Ah.  Because even though Intel recommends SMP systems run in
virtual wire mode, FreeBSD does not run in virtual wire mode.
Instead, grabbing the giant grabs the interrupt (in older SMP
code).  In the SMPng code, the interrupt routing is explicitly
managed, and it's still not an issue.


> > The problem in this case on the Alpha is that interrupts are
> > routed through the PAL code on a particular processor, and
> > so the return has to be to the PAL code on the same processor,
> > because there is a context cons'ed up for it that have to be
> > destructed on the same CPU where it was cons'ed.
> 
> That's the most logical (if not the only) theorie so far.

It's the only one I've seen.  Even if it turns out not to be
the cause of the particular problem, it *could* cause problems,
according to the PAL documentation (what there is of it) online.

> > > I expect ithreads to be one of the less critical points on NUMA.
> >
> > The problem in this case is that you have to do completion
> > counting on the ISR's for any given interrupt.  For example,
> > on an SMP box running two CPUs where IRQ A is a shared interrupt
> > for two devices, then if you want to dispatch for one device to
> > the first CPU, and the second device to the second, then when
> > you reenable interrupts depends on all ISRs having run to
> > completion.  So you have to set a global count to "2", for the
> > number of ISRs that have to run, and then run each one on a CPU,
> > decrement the count, and when the count goes from 1->0, reenable
> > the interrupt.
> 
> If you want more than one ithread per intline I agree.

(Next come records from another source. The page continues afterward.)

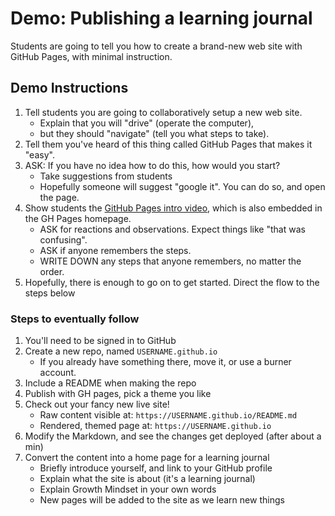 # Demo: Publishing a learning journal

Students are going to tell you how to create a brand-new web site with GitHub Pages, with minimal instruction. 

## Demo Instructions

1. Tell students you are going to collaboratively setup a new web site. 
    - Explain that you will "drive" (operate the computer), 
    - but they should "navigate" (tell you what steps to take).
1. Tell them you've heard of this thing called GitHub Pages that makes it "easy". 
1. ASK: If you have no idea how to do this, how would you start?
    - Take suggestions from students
    - Hopefully someone will suggest "google it". You can do so, and open the page.
1. Show students the [GitHub Pages intro video](https://www.youtube.com/watch?v=2MsN8gpT6jY), which is also embedded in the GH Pages homepage.
    - ASK for reactions and observations. Expect things like "that was confusing". 
    - ASK if anyone remembers the steps. 
    - WRITE DOWN any steps that anyone remembers, no matter the order. 
1. Hopefully, there is enough to go on to get started. Direct the flow to the steps below

### Steps to eventually follow

1. You'll need to be signed in to GitHub
1. Create a new repo, named `USERNAME.github.io`
    - If you already have something there, move it, or use a burner account.
1. Include a README when making the repo
1. Publish with GH pages, pick a theme you like
1. Check out your fancy new live site!
    - Raw content visible at: `https://USERNAME.github.io/README.md`
    - Rendered, themed page at: `https://USERNAME.github.io`
1. Modify the Markdown, and see the changes get deployed (after about a min)
1. Convert the content into a home page for a learning journal
    - Briefly introduce yourself, and link to your GitHub profile
    - Explain what the site is about (it's a learning journal)
    - Explain Growth Mindset in your own words
    - New pages will be added to the site as we learn new things
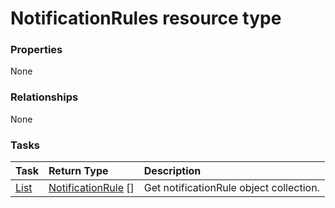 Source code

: # NotificationRules resource type



### Properties
None

### Relationships
None


### Tasks

| Task		   | Return Type	|Description|
|:---------------|:--------|:----------|
|[List](../api/notificationrule_list.md) | [NotificationRule](notificationrule.md) [] |Get notificationRule object collection. |

<!-- uuid: ddf95490-b31d-413c-9753-0aac836b76e6
2015-10-12 23:28:11 UTC --> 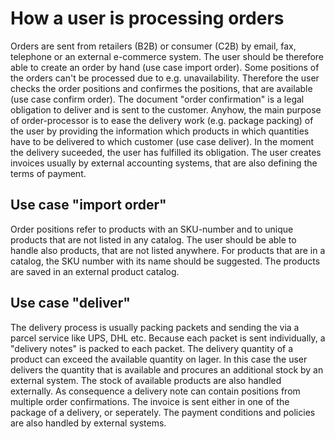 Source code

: # How a user is processing orders
Orders are sent from retailers (B2B) or consumer (C2B) by email, fax, telephone or an external e-commerce system. The user should be therefore able to create an order by hand (use case import order). Some positions of the orders can't be processed due to e.g. unavailability. Therefore the user checks the order positions and confirmes the positions, that are available (use case confirm order). The document "order confirmation" is a legal obligation to deliver and is sent to the customer. Anyhow, the main purpose of order-processor is to ease the delivery work (e.g. package packing) of the user by providing the information which products in which quantities have to be delivered to which customer (use case deliver). In the moment the delivery suceeded, the user has fulfilled its obligation. The user creates invoices usually by external accounting systems, that are also defining the terms of payment.

## Use case "import order"
Order positions refer to products with an SKU-number and to unique products that are not listed in any catalog. The user should be able to handle also products, that are not listed anywhere. For products that are in a catalog, the SKU number with its name should be suggested. The products are saved in an external product catalog.

## Use case "deliver"
The delivery process is usually packing packets and sending the via a parcel service like UPS, DHL etc. Because each packet is sent individually, a "delivery notes" is packed to each packet. The delivery quantity of a product can exceed the available quantity on lager. In this case the user delivers the quantity that is available and procures an additional stock by an external system. The stock of available products are also handled externally. As consequence a delivery note can contain positions from multiple order confirmations. The invoice is sent either in one of the package of a delivery, or seperately. The payment conditions and policies are also handled by external systems.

I think it may be a requirement in the future.  I don't think
spreading them out across intlines is going to work, unless you
can either wire them down (the PCI code allows it, I guess),
and/or have some config way of specifying an assignment preference
(e.g. "Whatever you do, don't share an IRQ between the two Gigabit
Etherenet cards", or "Whatever you do, don't wshare an interrupt
between the ethernet card and the disck controller", etc.).

I guess there is always card shuffling.  8-(.


> > For NUMA, it really depends on the cluster architecture.  If you
> > have devices associated based on CPU clusters, that's one thing;
> > it's an easy call.  If you have it on the basis of adjacency, it
> > is not so easy a call, because the adjacency det for two different
> > devices can be only partially intersecting (i.e. dev 1 is associated
> > with CPU's 1,2,3,4, dev 2 with CPU's 5,6,7,8, and dev 3 with CPU's
> > 3,4,5,6).  This gets into the same issue as the Alpha, where the
> > CPU to take the interrupt has to complete the interrupt, only in
> > this case, you are talking abbout the associativity set.
> 
> I see.

I are a geek.  8-) 8-).  Actually, I have a real interest in seeing
FreeBSD make it onto NUMA hardware, because (IMO), it's a hop, skip,
and a jump to distributed processing, and I think the same problems
will need solving.

Of course, not everyone agrees with me, so assign a weighting
factor below 1.0 to my opinion on what's important in this respect.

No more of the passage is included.